**About this task**
Below is a block of records: output all of them exactly and leave out the pictures.

**Material for this exercise**
________________________________________

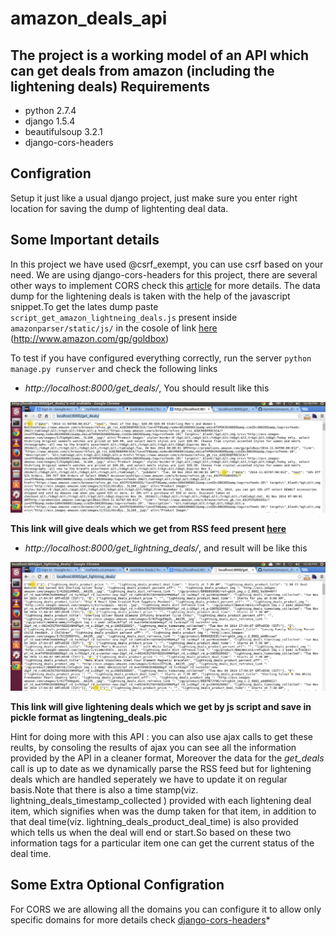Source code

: amazon_deals_api
================

The project is a working model of an API which can get deals from amazon (including the lightening deals)
Requirements
------------
* python 2.7.4
* django 1.5.4
* beautifulsoup 3.2.1
* django-cors-headers

Configration
------------
Setup it just like a usual django project, just make sure you enter right location for saving the dump of lightenting deal data.

Some Important details
----------------------
In this project we have used @csrf\_exempt, you can use csrf based on your need. We are using django-cors-headers for this project, there are several other ways to implement CORS check this [article](http://aameer.github.io/articles/cross-origin-resource-sharing-cors/) for more details.
The data dump for the lightening deals is taken with the help of the javascript snippet.To get the lates dump paste `script_get_amazon_lightneing_deals.js` present inside `amazonparser/static/js/` in the cosole of link [here](http://www.amazon.com/gp/goldbox) (http://www.amazon.com/gp/goldbox)

To test if you have configured everything correctly, run the server `python manage.py runserver` and check the following links

* *http://localhost:8000/get_deals/*, You should result like this

![Sample output Image deals](https://raw.githubusercontent.com/Aameer/amazon_deals_api/master/amazonparser/static/img/01.png)

**This link will give deals which we get from RSS feed present [here](http://rssfeeds.s3.amazonaws.com/goldbox)**

* *http://localhost:8000/get_lightning_deals/*, and result will be like this

![Sample output Image lightening deals](https://raw.githubusercontent.com/Aameer/amazon_deals_api/master/amazonparser/static/img/02.png)

**This link will give lightening deals which we get by js script and save in pickle format as lingtening\_deals.pic**

Hint for doing more with this API : you can also use ajax calls to get these reults, by consoling the results of ajax you can see all the information provided by the API in a cleaner format, Moreover the data for the *get_deals* call is up to date as we dynamically parse the RSS feed but for lightening deals which are handled seperately we have to update it on regular basis.Note that there is also a time stamp(viz. lightning_deals_timestamp_collected ) provided with each lightening deal item, which signifies when was the dump taken for that item, in addition to that deal time(viz. lightning_deals_product_deal_time) is also provided which tells us when the deal will end or start.So based on these two information tags for a particular item one can get the current status of the deal time.

Some Extra Optional Configration
-----------------------
For CORS we are allowing all the domains you can configure it to allow only specific domains for more details check [django-cors-headers](https://github.com/ottoyiu/django-cors-headers)*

________________________________________

**Answer box**
Source code

: amazon_deals_api
================

The project is a working model of an API which can get deals from amazon (including the lightening deals)
Requirements
------------
* python 2.7.4
* django 1.5.4
* beautifulsoup 3.2.1
* django-cors-headers

Configration
------------
Setup it just like a usual django project, just make sure you enter right location for saving the dump of lightenting deal data.

Some Important details
----------------------
In this project we have used @csrf\_exempt, you can use csrf based on your need. We are using django-cors-headers for this project, there are several other ways to implement CORS check this [article](http://aameer.github.io/articles/cross-origin-resource-sharing-cors/) for more details.
The data dump for the lightening deals is taken with the help of the javascript snippet.To get the lates dump paste `script_get_amazon_lightneing_deals.js` present inside `amazonparser/static/js/` in the cosole of link [here](http://www.amazon.com/gp/goldbox) (http://www.amazon.com/gp/goldbox)

To test if you have configured everything correctly, run the server `python manage.py runserver` and check the following links

* *http://localhost:8000/get_deals/*, You should result like this

![Sample output Image deals](https://raw.githubusercontent.com/Aameer/amazon_deals_api/master/amazonparser/static/img/01.png)

**This link will give deals which we get from RSS feed present [here](http://rssfeeds.s3.amazonaws.com/goldbox)**

* *http://localhost:8000/get_lightning_deals/*, and result will be like this

![Sample output Image lightening deals](https://raw.githubusercontent.com/Aameer/amazon_deals_api/master/amazonparser/static/img/02.png)

**This link will give lightening deals which we get by js script and save in pickle format as lingtening\_deals.pic**

Hint for doing more with this API : you can also use ajax calls to get these reults, by consoling the results of ajax you can see all the information provided by the API in a cleaner format, Moreover the data for the *get_deals* call is up to date as we dynamically parse the RSS feed but for lightening deals which are handled seperately we have to update it on regular basis.Note that there is also a time stamp(viz. lightning_deals_timestamp_collected ) provided with each lightening deal item, which signifies when was the dump taken for that item, in addition to that deal time(viz. lightning_deals_product_deal_time) is also provided which tells us when the deal will end or start.So based on these two information tags for a particular item one can get the current status of the deal time.

Some Extra Optional Configration
-----------------------
For CORS we are allowing all the domains you can configure it to allow only specific domains for more details check [django-cors-headers](https://github.com/ottoyiu/django-cors-headers)*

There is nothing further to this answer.